| Crates.io | another_rust_warc |
| lib.rs | another_rust_warc |
| version | 0.0.1 |
| created_at | 2025-03-21 00:17:14.839466+00 |
| updated_at | 2025-03-21 00:17:14.839466+00 |
| description | An easy to use Web Archive (WARC) file reader and writer |
| homepage | |
| repository | https://github.com/aconbere/another-rust-warc |
| max_upload_size | |
| id | 1599922 |
| size | 29,823 |
A fork of rust-warc adding writing support.
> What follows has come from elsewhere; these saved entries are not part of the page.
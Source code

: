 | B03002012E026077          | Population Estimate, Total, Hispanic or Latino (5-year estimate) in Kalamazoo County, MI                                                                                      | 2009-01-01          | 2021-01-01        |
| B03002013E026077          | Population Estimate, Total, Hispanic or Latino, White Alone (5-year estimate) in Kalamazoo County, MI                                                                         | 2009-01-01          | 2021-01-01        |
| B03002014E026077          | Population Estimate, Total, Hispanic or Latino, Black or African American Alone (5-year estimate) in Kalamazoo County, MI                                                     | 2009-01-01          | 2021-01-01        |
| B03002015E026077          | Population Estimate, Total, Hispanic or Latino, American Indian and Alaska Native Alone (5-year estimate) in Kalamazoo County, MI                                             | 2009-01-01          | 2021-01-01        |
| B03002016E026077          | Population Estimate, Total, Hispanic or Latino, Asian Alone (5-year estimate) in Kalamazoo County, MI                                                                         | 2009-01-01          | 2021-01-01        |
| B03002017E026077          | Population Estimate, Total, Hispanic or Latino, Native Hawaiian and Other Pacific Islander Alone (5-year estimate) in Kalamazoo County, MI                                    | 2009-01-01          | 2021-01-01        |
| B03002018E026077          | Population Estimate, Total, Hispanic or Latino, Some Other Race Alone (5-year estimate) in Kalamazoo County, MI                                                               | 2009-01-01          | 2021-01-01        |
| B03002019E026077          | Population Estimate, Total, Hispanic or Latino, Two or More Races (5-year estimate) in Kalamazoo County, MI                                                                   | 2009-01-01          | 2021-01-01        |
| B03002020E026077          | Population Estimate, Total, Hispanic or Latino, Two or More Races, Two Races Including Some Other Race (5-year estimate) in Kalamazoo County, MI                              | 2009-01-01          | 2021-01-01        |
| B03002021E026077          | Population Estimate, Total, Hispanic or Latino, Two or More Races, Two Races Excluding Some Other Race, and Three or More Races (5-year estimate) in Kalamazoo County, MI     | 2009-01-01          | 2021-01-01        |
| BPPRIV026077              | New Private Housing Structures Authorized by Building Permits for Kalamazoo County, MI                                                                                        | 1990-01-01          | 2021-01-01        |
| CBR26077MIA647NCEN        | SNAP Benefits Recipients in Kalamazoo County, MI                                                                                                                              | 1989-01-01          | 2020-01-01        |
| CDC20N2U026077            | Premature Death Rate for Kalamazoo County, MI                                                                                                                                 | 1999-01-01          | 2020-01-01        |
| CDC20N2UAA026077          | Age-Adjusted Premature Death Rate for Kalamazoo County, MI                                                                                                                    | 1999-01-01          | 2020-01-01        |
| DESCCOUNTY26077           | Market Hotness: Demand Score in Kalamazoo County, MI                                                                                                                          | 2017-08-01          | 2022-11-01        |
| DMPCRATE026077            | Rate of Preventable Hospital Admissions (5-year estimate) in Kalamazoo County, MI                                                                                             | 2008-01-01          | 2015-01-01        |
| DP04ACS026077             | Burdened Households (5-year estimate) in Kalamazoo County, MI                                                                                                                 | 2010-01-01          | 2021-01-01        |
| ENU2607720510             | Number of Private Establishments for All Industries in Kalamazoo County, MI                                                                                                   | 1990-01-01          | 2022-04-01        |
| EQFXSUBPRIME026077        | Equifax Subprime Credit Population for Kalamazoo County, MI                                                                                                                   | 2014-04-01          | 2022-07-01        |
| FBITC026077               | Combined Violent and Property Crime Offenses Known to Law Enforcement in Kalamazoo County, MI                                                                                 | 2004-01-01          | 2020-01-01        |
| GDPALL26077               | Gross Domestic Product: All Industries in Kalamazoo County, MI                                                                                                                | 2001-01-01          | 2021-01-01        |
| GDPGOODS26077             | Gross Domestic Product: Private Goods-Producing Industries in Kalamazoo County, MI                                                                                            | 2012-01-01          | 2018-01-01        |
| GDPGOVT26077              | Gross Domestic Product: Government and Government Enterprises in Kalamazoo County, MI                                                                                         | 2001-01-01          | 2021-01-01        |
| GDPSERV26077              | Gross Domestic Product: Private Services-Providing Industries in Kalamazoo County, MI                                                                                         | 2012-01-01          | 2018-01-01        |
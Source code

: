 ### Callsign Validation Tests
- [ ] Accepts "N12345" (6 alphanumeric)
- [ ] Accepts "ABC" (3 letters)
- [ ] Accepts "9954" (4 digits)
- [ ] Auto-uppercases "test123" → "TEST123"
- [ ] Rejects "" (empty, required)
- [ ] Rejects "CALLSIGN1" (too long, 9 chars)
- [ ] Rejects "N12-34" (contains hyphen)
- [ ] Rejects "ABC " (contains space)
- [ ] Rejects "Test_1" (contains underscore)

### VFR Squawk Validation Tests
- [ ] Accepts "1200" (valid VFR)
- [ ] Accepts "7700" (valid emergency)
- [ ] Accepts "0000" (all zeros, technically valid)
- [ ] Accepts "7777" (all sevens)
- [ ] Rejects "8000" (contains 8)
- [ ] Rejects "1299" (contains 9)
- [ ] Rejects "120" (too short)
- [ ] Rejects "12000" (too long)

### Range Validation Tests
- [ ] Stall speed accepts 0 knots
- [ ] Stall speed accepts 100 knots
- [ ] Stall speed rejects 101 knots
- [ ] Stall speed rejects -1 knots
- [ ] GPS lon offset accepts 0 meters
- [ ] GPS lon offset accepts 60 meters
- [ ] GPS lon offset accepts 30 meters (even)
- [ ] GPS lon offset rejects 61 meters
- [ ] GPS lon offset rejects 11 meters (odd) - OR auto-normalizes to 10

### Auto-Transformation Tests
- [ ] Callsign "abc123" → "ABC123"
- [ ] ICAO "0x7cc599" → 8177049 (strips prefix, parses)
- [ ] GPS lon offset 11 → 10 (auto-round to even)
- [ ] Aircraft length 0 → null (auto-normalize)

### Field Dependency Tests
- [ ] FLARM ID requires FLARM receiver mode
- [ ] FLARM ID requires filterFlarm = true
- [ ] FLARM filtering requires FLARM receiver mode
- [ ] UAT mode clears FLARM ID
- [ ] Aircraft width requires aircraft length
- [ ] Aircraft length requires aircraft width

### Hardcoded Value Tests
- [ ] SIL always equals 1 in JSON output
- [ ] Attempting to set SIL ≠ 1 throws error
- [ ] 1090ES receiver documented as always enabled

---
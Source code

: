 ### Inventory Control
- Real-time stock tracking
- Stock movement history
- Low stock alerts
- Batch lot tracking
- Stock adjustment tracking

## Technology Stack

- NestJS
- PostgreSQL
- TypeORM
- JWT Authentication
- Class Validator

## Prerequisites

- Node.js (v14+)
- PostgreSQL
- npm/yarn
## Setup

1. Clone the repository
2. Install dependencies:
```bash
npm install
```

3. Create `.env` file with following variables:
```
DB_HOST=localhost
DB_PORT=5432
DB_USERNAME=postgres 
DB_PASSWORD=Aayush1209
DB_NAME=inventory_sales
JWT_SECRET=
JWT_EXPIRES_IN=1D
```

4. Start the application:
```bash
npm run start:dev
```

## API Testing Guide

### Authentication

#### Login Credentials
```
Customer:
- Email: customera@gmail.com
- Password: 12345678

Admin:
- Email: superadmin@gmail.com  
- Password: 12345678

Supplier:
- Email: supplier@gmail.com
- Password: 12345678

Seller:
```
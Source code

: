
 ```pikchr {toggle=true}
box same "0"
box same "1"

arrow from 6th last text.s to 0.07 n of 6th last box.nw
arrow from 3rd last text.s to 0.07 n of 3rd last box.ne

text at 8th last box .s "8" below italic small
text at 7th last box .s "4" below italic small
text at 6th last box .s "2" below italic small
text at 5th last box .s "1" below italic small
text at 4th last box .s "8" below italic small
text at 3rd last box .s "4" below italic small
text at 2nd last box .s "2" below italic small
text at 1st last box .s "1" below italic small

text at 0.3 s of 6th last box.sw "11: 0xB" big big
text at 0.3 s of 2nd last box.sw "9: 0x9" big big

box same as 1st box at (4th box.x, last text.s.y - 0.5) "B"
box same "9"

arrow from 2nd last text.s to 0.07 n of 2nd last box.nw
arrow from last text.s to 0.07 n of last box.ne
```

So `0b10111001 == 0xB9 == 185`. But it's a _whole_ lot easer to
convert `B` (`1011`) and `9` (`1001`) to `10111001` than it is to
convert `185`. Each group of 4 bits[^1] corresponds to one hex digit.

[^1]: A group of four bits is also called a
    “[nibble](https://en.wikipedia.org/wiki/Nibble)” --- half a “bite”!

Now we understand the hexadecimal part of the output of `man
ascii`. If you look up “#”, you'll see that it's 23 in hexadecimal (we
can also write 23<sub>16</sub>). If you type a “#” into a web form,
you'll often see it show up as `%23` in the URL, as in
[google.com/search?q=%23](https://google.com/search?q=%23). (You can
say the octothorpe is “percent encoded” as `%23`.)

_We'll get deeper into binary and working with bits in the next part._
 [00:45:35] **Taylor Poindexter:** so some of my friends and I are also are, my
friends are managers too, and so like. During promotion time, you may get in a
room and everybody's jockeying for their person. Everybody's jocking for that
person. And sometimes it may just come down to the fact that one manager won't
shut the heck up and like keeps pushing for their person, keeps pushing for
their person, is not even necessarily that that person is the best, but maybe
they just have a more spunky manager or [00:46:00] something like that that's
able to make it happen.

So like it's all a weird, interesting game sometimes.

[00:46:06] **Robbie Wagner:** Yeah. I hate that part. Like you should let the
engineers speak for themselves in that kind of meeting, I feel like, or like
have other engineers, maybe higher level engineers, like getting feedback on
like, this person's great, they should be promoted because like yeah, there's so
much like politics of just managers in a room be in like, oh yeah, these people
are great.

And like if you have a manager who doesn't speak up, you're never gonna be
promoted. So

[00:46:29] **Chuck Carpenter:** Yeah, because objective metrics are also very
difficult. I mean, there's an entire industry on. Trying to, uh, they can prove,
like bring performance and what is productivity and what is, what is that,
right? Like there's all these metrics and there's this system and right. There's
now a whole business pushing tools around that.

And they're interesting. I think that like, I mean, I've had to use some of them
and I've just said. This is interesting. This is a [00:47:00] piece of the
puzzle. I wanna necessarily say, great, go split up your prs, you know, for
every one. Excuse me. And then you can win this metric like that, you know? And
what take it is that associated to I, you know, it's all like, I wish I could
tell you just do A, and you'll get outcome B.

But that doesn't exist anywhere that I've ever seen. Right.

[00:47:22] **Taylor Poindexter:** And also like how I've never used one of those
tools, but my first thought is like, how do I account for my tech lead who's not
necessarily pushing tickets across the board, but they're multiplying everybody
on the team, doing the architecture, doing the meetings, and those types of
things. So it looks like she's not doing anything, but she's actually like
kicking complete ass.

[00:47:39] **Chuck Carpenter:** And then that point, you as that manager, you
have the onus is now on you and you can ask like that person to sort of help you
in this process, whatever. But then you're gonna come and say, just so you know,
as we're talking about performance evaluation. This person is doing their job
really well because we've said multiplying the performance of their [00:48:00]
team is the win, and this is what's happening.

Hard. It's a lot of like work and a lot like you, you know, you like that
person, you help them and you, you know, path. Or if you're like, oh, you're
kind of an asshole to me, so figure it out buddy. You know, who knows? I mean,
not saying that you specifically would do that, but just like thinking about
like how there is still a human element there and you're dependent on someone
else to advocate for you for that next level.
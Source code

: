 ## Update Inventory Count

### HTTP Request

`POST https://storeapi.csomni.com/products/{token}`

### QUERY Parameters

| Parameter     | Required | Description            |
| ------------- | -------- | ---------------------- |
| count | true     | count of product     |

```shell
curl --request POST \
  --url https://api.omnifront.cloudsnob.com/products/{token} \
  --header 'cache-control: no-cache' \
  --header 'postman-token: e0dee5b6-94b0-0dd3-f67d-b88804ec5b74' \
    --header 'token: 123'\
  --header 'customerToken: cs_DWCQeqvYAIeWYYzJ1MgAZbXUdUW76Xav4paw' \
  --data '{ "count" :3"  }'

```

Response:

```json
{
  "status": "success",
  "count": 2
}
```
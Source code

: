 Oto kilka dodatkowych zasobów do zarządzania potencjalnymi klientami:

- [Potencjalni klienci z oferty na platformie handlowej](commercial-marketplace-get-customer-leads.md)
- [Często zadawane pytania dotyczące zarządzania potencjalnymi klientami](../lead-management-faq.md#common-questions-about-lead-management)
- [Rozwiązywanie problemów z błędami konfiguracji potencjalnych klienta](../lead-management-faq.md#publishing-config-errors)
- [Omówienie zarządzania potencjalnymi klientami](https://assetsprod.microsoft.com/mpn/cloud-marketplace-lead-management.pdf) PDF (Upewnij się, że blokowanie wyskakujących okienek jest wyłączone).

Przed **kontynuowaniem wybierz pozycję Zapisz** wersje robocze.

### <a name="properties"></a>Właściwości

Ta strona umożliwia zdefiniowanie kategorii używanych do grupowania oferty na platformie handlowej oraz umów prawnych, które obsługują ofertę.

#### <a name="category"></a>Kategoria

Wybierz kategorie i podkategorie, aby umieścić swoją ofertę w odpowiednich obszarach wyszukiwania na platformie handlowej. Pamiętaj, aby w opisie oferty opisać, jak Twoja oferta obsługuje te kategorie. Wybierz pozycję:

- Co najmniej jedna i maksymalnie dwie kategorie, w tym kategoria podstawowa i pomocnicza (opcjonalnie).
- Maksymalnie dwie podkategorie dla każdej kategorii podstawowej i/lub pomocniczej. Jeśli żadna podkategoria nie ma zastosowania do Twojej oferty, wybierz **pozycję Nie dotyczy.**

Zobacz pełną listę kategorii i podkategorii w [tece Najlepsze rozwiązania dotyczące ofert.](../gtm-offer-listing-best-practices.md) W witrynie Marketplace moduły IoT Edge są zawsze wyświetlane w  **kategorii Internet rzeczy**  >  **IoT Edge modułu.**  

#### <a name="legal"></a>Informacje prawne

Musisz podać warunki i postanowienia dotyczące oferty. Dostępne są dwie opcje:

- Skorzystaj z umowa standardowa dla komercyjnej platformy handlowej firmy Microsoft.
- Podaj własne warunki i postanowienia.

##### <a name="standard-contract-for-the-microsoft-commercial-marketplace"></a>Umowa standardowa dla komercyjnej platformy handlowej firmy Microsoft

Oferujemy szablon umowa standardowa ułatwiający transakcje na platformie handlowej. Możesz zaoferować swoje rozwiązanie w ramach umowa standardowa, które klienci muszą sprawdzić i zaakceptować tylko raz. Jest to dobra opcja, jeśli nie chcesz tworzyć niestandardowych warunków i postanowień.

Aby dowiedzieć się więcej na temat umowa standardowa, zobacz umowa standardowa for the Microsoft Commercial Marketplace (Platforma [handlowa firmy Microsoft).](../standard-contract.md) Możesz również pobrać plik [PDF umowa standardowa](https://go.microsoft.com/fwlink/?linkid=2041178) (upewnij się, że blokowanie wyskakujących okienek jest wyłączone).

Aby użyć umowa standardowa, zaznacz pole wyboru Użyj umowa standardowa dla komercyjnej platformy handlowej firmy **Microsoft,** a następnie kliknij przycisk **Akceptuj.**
There are two main available warc libraries for rust; warc and rust-warc. Both libraries have flaws for my personal usage. The former lacks support for streaming bodies (a feature I wanted for downloading larger bodies) and the former only has reader support. To move forward I forked rust-warc which I appreciated its simple and easily understood codebase and added write support.
use std::fs::File;
use std::path::Path;
use another_rust_warc::header::{FieldNames, Header, RecordID, RecordTypes};
use another_rust_warc::record::Record;
use another_rust_warc::writer::write_record;
use anyhow::{Result, anyhow};
use chrono::prelude::*;
use reqwest::blocking::Client;
use reqwest::header::USER_AGENT;
fn fetch(url: &str, output: &Path) -> Result<()> {
let client = Client::new();
let request = client
.get(uri_str)
.header(USER_AGENT, USER_AGENT_STR)
.build()?;
let mut response =
client.execute(request.try_clone().ok_or(anyhow!("could not clone body"))?)?;
let mut out_file = File::create(output)?;
let date = Utc::now().to_rfc3339_opts(SecondsFormat::Secs, true);
let content_length = response
.content_length()
.ok_or(anyhow!("no valid content length header on response"))?;
let remote_addr = response
.remote_addr()
.ok_or(anyhow!("no valid remote address header in response"))?
.to_string();
let mut header = Header::new();
header.insert(FieldNames::RecordID, RecordID::new().to_string());
header.insert(FieldNames::Type, RecordTypes::Response.to_string());
header.insert(FieldNames::Date, date);
header.insert(FieldNames::IPAddress, remote_addr);
header.insert(FieldNames::ContentLength, content_length.to_string());
let record = Record::new(header, content_length);
// Writes the warc record
write_record(writer, &record, response)?;
}